My first order of naturose was a 2 oz. jar, and lasted a good year (at the above feeding intervals)...not even trying to conserve it...monkeyed around putting some in ff cultures here and there, making gutloads etc., and I don't think most would consider my collection small at all.

I know the chemical sources are "safe" at proper dosages....but my frogs will never be subject to them...I'm an organic kinda guy.
If I find the human grade too expensive, I'll just go back to cyclop-eeze...even though it doesn't stick to the flies nearly as well (but still works).


----------



## Dancing frogs (Feb 20, 2004)

Just tried looking around for straight powder bioastin, to see how much a year's supply (2oz) would cost me...but couldn't find any straight powder...only gel caps :roll: 
I propose a group buy of bioastin when I run out of what I have left...(couple years from now probably).


----------



## Ed (Sep 19, 2004)

A quick search for powdered astaxanthin pulled up natural astaxanthin on http://www.jehmco.com/html/powders__spi ... nkton.html 

This could very well be repackaged naturose but you can always get some repackage it and freeze it. 
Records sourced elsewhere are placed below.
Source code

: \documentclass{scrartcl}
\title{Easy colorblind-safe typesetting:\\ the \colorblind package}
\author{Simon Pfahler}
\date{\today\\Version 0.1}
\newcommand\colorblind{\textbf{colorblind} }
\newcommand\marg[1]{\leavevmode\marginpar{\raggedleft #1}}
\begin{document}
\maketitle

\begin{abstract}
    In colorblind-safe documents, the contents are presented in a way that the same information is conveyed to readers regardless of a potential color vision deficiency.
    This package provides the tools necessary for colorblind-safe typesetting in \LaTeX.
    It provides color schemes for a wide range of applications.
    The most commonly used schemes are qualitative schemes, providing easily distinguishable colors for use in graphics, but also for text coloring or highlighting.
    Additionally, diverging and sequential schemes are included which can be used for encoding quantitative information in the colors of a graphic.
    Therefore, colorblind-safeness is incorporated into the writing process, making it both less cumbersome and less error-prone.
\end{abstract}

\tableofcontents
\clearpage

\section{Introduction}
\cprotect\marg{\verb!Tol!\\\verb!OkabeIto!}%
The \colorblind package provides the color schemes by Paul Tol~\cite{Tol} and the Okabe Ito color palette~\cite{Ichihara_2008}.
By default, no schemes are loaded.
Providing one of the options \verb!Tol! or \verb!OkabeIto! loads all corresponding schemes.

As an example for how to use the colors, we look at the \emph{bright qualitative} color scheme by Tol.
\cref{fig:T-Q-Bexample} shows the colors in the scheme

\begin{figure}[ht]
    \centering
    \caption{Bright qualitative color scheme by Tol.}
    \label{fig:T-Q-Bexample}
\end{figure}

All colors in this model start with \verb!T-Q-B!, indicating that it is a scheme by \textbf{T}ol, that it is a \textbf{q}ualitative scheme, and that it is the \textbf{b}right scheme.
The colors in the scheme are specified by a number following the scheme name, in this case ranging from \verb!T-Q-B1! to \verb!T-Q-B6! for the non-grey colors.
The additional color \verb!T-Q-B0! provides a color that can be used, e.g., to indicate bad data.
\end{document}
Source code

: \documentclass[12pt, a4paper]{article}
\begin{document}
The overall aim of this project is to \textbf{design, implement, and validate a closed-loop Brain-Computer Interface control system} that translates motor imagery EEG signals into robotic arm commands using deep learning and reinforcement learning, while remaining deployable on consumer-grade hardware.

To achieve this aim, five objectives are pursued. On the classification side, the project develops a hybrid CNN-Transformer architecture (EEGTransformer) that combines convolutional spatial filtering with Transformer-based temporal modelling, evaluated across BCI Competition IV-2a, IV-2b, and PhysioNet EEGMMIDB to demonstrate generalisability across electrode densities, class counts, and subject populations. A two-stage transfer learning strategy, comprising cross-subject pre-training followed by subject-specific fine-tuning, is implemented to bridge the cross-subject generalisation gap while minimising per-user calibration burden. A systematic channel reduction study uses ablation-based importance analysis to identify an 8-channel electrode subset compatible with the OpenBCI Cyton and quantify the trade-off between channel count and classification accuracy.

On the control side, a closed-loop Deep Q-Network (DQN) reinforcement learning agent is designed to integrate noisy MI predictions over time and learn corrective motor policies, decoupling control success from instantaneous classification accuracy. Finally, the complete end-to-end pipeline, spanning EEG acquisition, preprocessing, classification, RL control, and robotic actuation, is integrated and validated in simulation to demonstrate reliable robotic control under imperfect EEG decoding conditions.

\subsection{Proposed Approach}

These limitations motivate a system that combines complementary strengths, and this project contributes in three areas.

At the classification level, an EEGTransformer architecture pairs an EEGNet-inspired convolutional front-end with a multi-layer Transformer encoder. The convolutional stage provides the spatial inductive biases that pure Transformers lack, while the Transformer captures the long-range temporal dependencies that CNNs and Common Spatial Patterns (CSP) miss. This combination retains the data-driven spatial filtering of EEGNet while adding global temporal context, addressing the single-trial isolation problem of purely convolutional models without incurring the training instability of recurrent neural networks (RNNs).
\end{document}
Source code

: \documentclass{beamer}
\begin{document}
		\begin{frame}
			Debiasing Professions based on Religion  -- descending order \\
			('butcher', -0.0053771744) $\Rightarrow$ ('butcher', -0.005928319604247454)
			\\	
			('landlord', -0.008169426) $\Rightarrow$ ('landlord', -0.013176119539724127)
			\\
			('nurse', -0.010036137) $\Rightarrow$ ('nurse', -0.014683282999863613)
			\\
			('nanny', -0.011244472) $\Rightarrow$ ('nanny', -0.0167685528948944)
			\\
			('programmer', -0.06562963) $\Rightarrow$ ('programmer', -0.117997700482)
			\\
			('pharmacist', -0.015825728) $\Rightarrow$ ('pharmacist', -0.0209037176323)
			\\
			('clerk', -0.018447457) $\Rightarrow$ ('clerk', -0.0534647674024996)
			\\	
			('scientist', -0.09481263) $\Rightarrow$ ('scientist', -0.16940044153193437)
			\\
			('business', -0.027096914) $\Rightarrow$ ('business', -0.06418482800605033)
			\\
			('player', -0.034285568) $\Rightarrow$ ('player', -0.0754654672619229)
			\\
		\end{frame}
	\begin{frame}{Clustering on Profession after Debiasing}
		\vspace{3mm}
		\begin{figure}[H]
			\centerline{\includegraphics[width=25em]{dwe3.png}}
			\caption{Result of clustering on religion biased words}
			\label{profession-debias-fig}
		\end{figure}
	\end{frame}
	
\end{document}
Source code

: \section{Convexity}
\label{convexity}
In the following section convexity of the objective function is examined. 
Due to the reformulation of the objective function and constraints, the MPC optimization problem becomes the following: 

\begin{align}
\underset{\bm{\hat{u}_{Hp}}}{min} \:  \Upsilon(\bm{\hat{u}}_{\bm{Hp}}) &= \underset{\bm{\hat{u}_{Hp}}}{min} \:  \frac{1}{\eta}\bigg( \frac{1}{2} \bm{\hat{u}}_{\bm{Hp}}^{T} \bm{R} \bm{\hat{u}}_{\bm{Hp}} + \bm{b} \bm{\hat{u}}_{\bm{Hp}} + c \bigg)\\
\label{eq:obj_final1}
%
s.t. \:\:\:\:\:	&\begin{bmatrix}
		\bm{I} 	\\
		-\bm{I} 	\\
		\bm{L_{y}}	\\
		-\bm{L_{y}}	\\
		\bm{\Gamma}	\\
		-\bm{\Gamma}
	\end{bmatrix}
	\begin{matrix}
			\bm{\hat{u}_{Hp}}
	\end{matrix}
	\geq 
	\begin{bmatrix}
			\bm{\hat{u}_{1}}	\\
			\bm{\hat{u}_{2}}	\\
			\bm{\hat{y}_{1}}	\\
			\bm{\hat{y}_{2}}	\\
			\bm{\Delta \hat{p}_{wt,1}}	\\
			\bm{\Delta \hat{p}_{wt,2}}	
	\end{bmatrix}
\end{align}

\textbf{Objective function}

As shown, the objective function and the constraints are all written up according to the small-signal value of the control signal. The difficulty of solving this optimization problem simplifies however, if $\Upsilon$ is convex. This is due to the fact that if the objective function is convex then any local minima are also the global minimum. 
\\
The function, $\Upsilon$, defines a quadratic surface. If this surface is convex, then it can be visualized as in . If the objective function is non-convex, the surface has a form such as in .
If you search around you can get some bulk suppliers. 

Ed


----------



## gary1218 (Dec 31, 2005)

Just as an FYI, the Jehmco company Ed just referenced above is an excellent company to do business with. I bought many a supply from them in my fish keeping days. Excellent service and always there to answer your questions.


----------



## UmbraSprite (Mar 2, 2007)

I am currently investigating bulk suppliers of astaxanthin. My main concerns are quality and cost. I dug around quite a bit looking for Naturose and the distributor I was using was considerably cheaper than the others. I don't think it will impossible to replace the stuff....but the price is going to go up.


----------



## KeroKero (Jun 13, 2004)

What about the possibilities of having you buy in bulk and sell in different sized quantities yourself? One of the things mentioned above is that a little goes a very long way... Just wondering because 2oz would obviously be $$$ and how many of us can use all that in a year? Smaller collections might not need more than an oz or so... smaller quantity, smaller price, less waste. You might pay the same amount for 1oz after the price change as you would the 2oz originally, but at least it would be in a more usable quantity?

Or would the repackaging cause issues since it should be in sealed containers and lacking light? (Can't think of any el cheapo containers that can be used off the top of my head but I'm sure there is something).


----------



## UmbraSprite (Mar 2, 2007)

My distributor has some Naturose left but has increased the price 45%. The minimum packaging is .5 kilograms. I will go ahead and buy out the remaining stock. I think I can absorb the price increase if I can get a deal on shipping. Might as well just do it as, like Aquarian flake back in the day, we aren't going to have access anymore. Hopefully we will find an affordable alternative.

I will let you guys know when I get it in...

Chris


----------



## UmbraSprite (Mar 2, 2007)

Ok...

I bit the bullet and bought up some of the remaining Naturose stock. To get a better price (they doubled it) I had to buy in bulk. I mean BULK! 10 lbs to be exact and thats ALOT of Naturose. So...I will have it for sale at NAAC and would appreciate you guys spreading the word to anyone who may be interested. 

Chris


----------